> _Data for this task_:
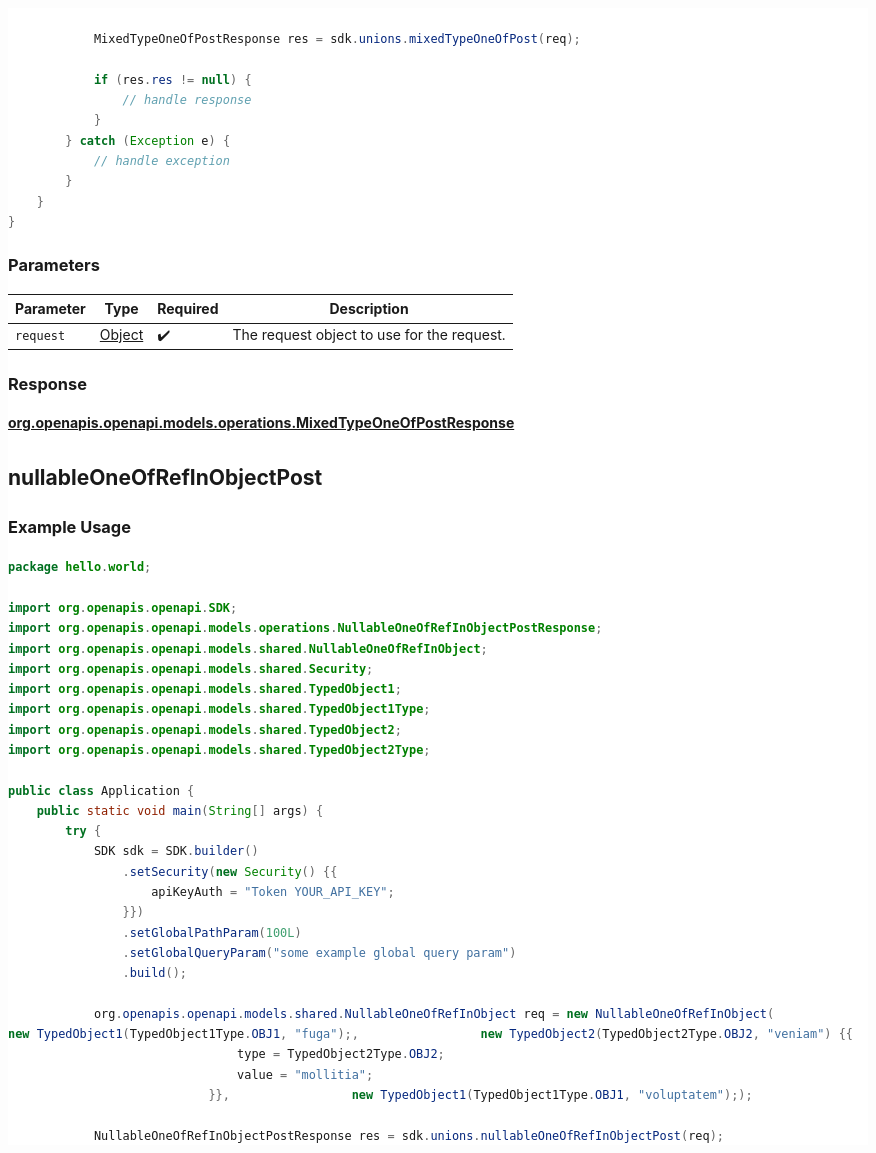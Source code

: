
```java

            MixedTypeOneOfPostResponse res = sdk.unions.mixedTypeOneOfPost(req);

            if (res.res != null) {
                // handle response
            }
        } catch (Exception e) {
            // handle exception
        }
    }
}
```

### Parameters

| Parameter                                  | Type                                       | Required                                   | Description                                |
| ------------------------------------------ | ------------------------------------------ | ------------------------------------------ | ------------------------------------------ |
| `request`                                  | [Object](../../models//.md)                | :heavy_check_mark:                         | The request object to use for the request. |


### Response

**[org.openapis.openapi.models.operations.MixedTypeOneOfPostResponse](../../models/operations/MixedTypeOneOfPostResponse.md)**


## nullableOneOfRefInObjectPost

### Example Usage

```java
package hello.world;

import org.openapis.openapi.SDK;
import org.openapis.openapi.models.operations.NullableOneOfRefInObjectPostResponse;
import org.openapis.openapi.models.shared.NullableOneOfRefInObject;
import org.openapis.openapi.models.shared.Security;
import org.openapis.openapi.models.shared.TypedObject1;
import org.openapis.openapi.models.shared.TypedObject1Type;
import org.openapis.openapi.models.shared.TypedObject2;
import org.openapis.openapi.models.shared.TypedObject2Type;

public class Application {
    public static void main(String[] args) {
        try {
            SDK sdk = SDK.builder()
                .setSecurity(new Security() {{
                    apiKeyAuth = "Token YOUR_API_KEY";
                }})
                .setGlobalPathParam(100L)
                .setGlobalQueryParam("some example global query param")
                .build();

            org.openapis.openapi.models.shared.NullableOneOfRefInObject req = new NullableOneOfRefInObject(                new TypedObject1(TypedObject1Type.OBJ1, "fuga");,                 new TypedObject2(TypedObject2Type.OBJ2, "veniam") {{
                                type = TypedObject2Type.OBJ2;
                                value = "mollitia";
                            }},                 new TypedObject1(TypedObject1Type.OBJ1, "voluptatem"););            

            NullableOneOfRefInObjectPostResponse res = sdk.unions.nullableOneOfRefInObjectPost(req);
```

> _Try it_: Return the listing above in full and without alteration, excluding its pictures.

> _Task result_:
Source code

:
```java

            MixedTypeOneOfPostResponse res = sdk.unions.mixedTypeOneOfPost(req);

            if (res.res != null) {
                // handle response
            }
        } catch (Exception e) {
            // handle exception
        }
    }
}
```

### Parameters

| Parameter                                  | Type                                       | Required                                   | Description                                |
| ------------------------------------------ | ------------------------------------------ | ------------------------------------------ | ------------------------------------------ |
| `request`                                  | [Object](../../models//.md)                | :heavy_check_mark:                         | The request object to use for the request. |


### Response

**[org.openapis.openapi.models.operations.MixedTypeOneOfPostResponse](../../models/operations/MixedTypeOneOfPostResponse.md)**


## nullableOneOfRefInObjectPost

### Example Usage

```java
package hello.world;

import org.openapis.openapi.SDK;
import org.openapis.openapi.models.operations.NullableOneOfRefInObjectPostResponse;
import org.openapis.openapi.models.shared.NullableOneOfRefInObject;
import org.openapis.openapi.models.shared.Security;
import org.openapis.openapi.models.shared.TypedObject1;
import org.openapis.openapi.models.shared.TypedObject1Type;
import org.openapis.openapi.models.shared.TypedObject2;
import org.openapis.openapi.models.shared.TypedObject2Type;

public class Application {
    public static void main(String[] args) {
        try {
            SDK sdk = SDK.builder()
                .setSecurity(new Security() {{
                    apiKeyAuth = "Token YOUR_API_KEY";
                }})
                .setGlobalPathParam(100L)
                .setGlobalQueryParam("some example global query param")
                .build();

            org.openapis.openapi.models.shared.NullableOneOfRefInObject req = new NullableOneOfRefInObject(                new TypedObject1(TypedObject1Type.OBJ1, "fuga");,                 new TypedObject2(TypedObject2Type.OBJ2, "veniam") {{
                                type = TypedObject2Type.OBJ2;
                                value = "mollitia";
                            }},                 new TypedObject1(TypedObject1Type.OBJ1, "voluptatem"););            

            NullableOneOfRefInObjectPostResponse res = sdk.unions.nullableOneOfRefInObjectPost(req);
```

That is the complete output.